When: Thu., Aug. 9, 9 p.m. 2012
For the past few years San Francisco pop songwriter Sonny Smith has been issuing a steady stream of albums that combine golden oldies with wistful indie and a dash of Daniel Johnston's childlike naivete. The latest from Sonny & the Sunsets, Longtime Companion (Polyvinyl), is a "country" record, and with it Smith joins heavyweights such as Bob Dylan and Neil Young in the very small group of pop musicians who've pulled off that conceit without completely embarrassing themselves. It's of course a breakup record, so Smith has replaced the twee, occasionally surreal lyrics of past releases with lines about feeling lonely and drinking too much wine, which ups the authenticity level significantly.

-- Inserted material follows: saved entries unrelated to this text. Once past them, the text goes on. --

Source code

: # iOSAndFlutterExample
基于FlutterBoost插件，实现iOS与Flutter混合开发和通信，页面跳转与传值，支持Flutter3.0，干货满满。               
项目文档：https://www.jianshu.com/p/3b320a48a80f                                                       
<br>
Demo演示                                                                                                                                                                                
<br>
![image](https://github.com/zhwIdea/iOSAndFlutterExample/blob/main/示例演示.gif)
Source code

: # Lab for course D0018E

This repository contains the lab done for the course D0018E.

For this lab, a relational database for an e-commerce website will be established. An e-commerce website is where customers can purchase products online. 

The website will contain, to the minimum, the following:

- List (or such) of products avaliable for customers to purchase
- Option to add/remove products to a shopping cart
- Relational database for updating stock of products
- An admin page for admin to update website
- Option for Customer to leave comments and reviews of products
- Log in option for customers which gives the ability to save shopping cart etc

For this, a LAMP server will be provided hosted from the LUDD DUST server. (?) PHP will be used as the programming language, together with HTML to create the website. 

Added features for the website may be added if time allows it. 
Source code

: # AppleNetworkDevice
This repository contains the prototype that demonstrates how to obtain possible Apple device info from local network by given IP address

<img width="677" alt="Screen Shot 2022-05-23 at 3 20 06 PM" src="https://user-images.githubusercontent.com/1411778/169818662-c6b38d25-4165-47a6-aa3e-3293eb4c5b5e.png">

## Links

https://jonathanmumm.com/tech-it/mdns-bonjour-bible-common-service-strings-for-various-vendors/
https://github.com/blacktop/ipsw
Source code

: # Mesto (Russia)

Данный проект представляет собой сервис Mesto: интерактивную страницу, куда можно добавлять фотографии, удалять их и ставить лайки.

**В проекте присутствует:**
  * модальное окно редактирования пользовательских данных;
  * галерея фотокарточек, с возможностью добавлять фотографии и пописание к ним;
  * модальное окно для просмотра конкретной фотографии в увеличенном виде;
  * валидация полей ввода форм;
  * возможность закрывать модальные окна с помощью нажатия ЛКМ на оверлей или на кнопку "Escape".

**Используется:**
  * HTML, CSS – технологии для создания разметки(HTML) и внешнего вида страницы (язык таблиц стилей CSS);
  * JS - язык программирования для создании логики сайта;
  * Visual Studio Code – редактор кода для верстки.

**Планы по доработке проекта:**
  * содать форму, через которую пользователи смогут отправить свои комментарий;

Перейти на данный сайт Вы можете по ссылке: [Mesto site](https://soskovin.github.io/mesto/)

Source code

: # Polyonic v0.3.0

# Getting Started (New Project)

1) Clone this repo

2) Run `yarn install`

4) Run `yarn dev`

And he seems to really know his stuff, especially the polished take on the Bakersfield sound that swept the country charts in the 60s. (Smith also paid tribute to longtime Bakersfield resident Buck Owens and his band the Buckaroos by naming his own backing group the Fuckaroos; its members have since become part of the Sunsets.) With any luck the success of this experiment won't lead him to write a prog-rock record or something, but even that might not turn out too bad. —Miles Raymer
Tim Cohen of San Francisco garage-pop band the Fresh & Onlys is a prolific songwriter who won't second-guess a first impulse—and most of his output is strong enough that an audience won't second-guess the results. A few years ago he began making solo recordings under his own name when he wasn't busy with the Fresh & Onlys, and for his latest album, Ruler of the Night (Hardly Art), he enlisted three full-time collaborators to flesh out the arrangements and play the music live as Magic Trick. The new record retains his one-take methodology and features the same sort of washed-out bedroom-studio sound as earlier solo material, but his intimate, psychedelic folk-pop gets a new depth from the lovely vocal harmonies of Noelle Cahill and Alicia Vanden Huevel. The album sounded sleepy the first time I heard it, but despite its heavy-lidded vibe it's since revealed a wealth of instrumental detail—swirling analog synths, the swoop of a mallet up a xylophone keyboard—and a vigorous tunefulness. —Peter Margasak Sonny & the Sunsets headline; Magic Trick opens.